How often do you do things that aren't stereotypically Asian and hang out with clubs and friends that aren't majority Asian?

If you like dancing try joining a salsa or merengue club. If you like a certain sport other than ping pong and badminton, try joining an intramural team. If you like listening to Latin music, go to Latin music clubs or join some Latin American cultural club. If you like Salvadorean food, join some cooking club or class.

If all you do is play computer/video games, study, play the piano/violin, eat kimchi/chow mein/pho, and speak the same Asian language, then it'll be easier for people to stereotype you. Not saying that you do all of these things (I don't know you), but my point is, it makes it harder for people to stereotype you if they rarely see you doing ultra-Asian things.


----------



## shinycaptain (Nov 17, 2013)

vicente said:


> How often do you do things that aren't stereotypically Asian and hang out with clubs and friends that aren't majority Asian?
> 
> If you like dancing try joining a salsa or merengue club. If you like a certain sport other than ping pong and badminton, try joining an intramural team. If you like listening to Latin music, go to Latin music clubs or join some Latin American cultural club. If you like Salvadorean food, join some cooking club or class.
> 
> If all you do is play computer/video games, study, play the piano/violin, eat kimchi/chow mein/pho, and speak the same Asian language, then it'll be easier for people to stereotype you. Not saying that you do all of these things (I don't know you), but my point is, it makes it harder for people to stereotype you if they rarely see you doing ultra-Asian things.


Mmm but at the same time you don't NOT want to eat kimchi, play piano just because you're afraid of being a stereotype. I'm an asian girl and although I haven't faced that much stereotypical thinking from others, people just assume I'm smart and want to borrow my notes in class haha I'm like- what notes? I'm failing this class man! :b Just kidding- I happen to be a nerdy asian girl stereotype but my friends know I'm more than that.


----------



## I Lurk Life (Oct 9, 2013)

Well, just to clear things up, here's where I'm coming from:

Note: I'm talking about 'orientals'. As far as I know, people in the UK look at the term 'Asian' in a different context (i.e. Indians, some parts of Russia, etc.).
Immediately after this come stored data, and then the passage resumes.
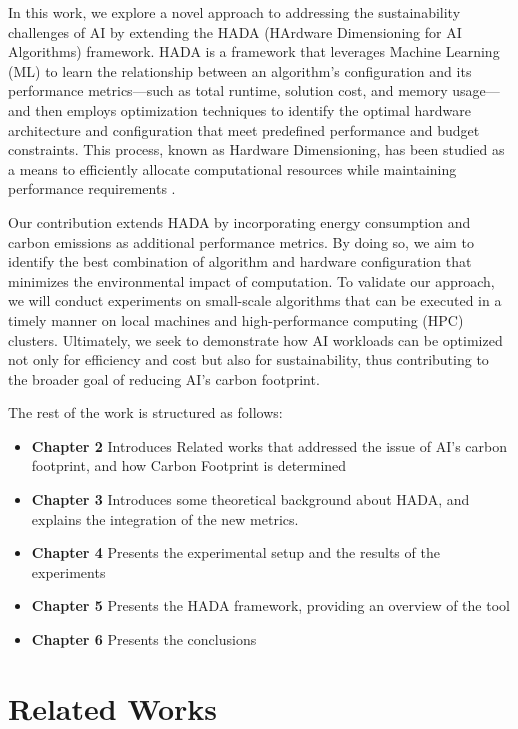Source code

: \documentclass[a4paper,singleside,12pt]{report} %
\begin{document}
In this work, we explore a novel approach to addressing the sustainability challenges of AI by extending the HADA (HArdware 
Dimensioning for AI Algorithms) framework. HADA is a framework that leverages Machine Learning (ML) to learn the relationship 
between an algorithm's configuration and its performance metrics—such as total runtime, solution cost, and memory usage—and then 
employs optimization techniques to identify the optimal hardware architecture and configuration that meet predefined performance 
and budget constraints. This process, known as Hardware Dimensioning, has been studied as a means to efficiently allocate 
computational resources while maintaining performance requirements \cite{DEFILIPPO2022109199}. 

Our contribution extends HADA by incorporating energy consumption and carbon emissions as additional performance metrics. 
By doing so, we aim to identify the best combination of algorithm and hardware configuration that minimizes the environmental 
impact of computation. To validate our approach, we will conduct experiments on small-scale algorithms that can be executed in 
a timely manner on local machines and high-performance computing (HPC) clusters. Ultimately, we seek to demonstrate how AI 
workloads can be optimized not only for efficiency and cost but also for sustainability, thus contributing to the broader goal 
of reducing AI's carbon footprint.


The rest of the work is structured as follows:
\begin{itemize}
    \item \textbf{Chapter 2} Introduces Related works that addressed the issue of AI's carbon footprint, and how Carbon Footprint is determined
    \item \textbf{Chapter 3} Introduces some theoretical background about HADA, and explains the integration of the new metrics.
    \item \textbf{Chapter 4} Presents the experimental setup and the results of the experiments
    \item \textbf{Chapter 5} Presents the HADA framework, providing an overview of the tool
    \item \textbf{Chapter 6} Presents the conclusions
\end{itemize}

\chapter{Related Works}
\end{document}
*A lot of people have this idea of an average Asian as this uppity Asian guy who is overly polite, does well in school, wears Abercrombie and coke bottle glasses, and/or watches anime and is socially awkward.
*
First of all, in regards to this image, I'd say there's some truth to it but a lot of stuff is missing. I'd say this image applies more to Asian exchange students/immigrants rather than Asian-Americans. From what I know, a lot of Asian countries still have this 'reconstruction/rebuilding' phase going on due to all the wars and stuff in the 20th century. A lot of older Asian people lack a college education and are super collectivistic. Add that with being destitute (my parents told me they were lucky to have a hard boiled egg for their birthday) and that's why there's an emphasis on education being the way out of poverty. Personally, I'm Cantonese and in my area Cantonese people have this reputation of being 'ghetto' and stuff.

Now when we're talking about Asian-Americans, you might get something totally different. Some second-generation Asian-Americans have parents who really stick to the way they've been brought up. Some don't. In my experience, things were pretty weird. I'd be in school or whatever and there'd be all these Asian-Americans who were tan, built/aesthetic, smart, and had swag or whatever and I'd constantly get bullied and ostracized by some of them. People were growing out of that "Azn" phase from the early 2000s but there'd still be this sense of elitism, especially with the younger kids who had much better nutrition and stuff (not saying a lot of people are like this, just that in my area some people give out that "You're a loser, you have to speak to someone just to speak to me" vibe). That leads to my next point.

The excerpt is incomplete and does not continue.